Wednesday, August 24, 2011

The Other's Others

There is now a summer camp specifically for Jews of color. As a Jew who went to a WASPy tennis camp where I had less skin pigmentation going on than most of the blonds, I suppose this camp would not have been for me. Whether it's a good idea for anyone is another story.

The way Steven Philp presents it, American Jews of color are in fact more oppressed than Americans of color in general. Oppressed by other Jews, that is. He appears to agree with the camp director that, as she puts it, "'we as a community are not great at dealing with the Other [...] We had centuries of persecution making us wary. We have a tendency to be more suspicious than welcoming.'"

This seems... dubious. While it's surprising in America to meet a black or Asian Jew, just like it was surprising the other day when I heard an Asian-looking woman get an Asian-language response back from the ex-football-player-looking blond guy sitting next to her, do we really think Jews are especially intolerant of those of color?

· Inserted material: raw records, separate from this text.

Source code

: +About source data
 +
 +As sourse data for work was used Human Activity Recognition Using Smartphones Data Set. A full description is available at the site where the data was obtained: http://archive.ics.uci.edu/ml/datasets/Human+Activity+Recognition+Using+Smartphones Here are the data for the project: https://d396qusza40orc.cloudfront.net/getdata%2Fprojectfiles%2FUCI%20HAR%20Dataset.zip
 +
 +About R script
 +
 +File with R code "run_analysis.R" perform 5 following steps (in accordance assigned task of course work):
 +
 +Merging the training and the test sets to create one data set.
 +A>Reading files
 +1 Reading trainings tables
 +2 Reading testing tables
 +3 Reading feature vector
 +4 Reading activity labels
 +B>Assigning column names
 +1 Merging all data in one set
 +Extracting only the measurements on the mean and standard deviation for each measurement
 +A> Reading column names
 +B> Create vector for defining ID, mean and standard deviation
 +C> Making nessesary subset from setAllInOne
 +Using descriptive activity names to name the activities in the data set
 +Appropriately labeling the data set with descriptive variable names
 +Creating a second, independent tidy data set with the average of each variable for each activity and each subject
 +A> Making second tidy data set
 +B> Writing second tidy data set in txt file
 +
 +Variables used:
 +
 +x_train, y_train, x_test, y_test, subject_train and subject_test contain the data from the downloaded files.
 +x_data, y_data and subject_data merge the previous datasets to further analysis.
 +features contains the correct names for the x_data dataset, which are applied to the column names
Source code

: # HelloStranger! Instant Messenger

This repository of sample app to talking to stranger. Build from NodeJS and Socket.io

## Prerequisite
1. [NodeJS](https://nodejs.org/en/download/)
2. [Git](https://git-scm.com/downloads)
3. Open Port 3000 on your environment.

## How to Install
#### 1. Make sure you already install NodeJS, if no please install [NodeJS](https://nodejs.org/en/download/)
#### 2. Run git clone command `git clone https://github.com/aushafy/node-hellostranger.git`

I've spent enough time with relatives of another generation to know that Jews are fully capable of being racist, but do we really think Jews are especially racist? What about the Civil Rights Movement? What about the congregations with lesbian rabbis, where many of the kids are the full-rainbow offspring of intermarriages? It's certainly isolating to be of a different race than those around you, but are things worse for a black kid adopted into a white Jewish family than one adopted into a white Catholic/Protestant/Mormon one, assuming a homogeneous community?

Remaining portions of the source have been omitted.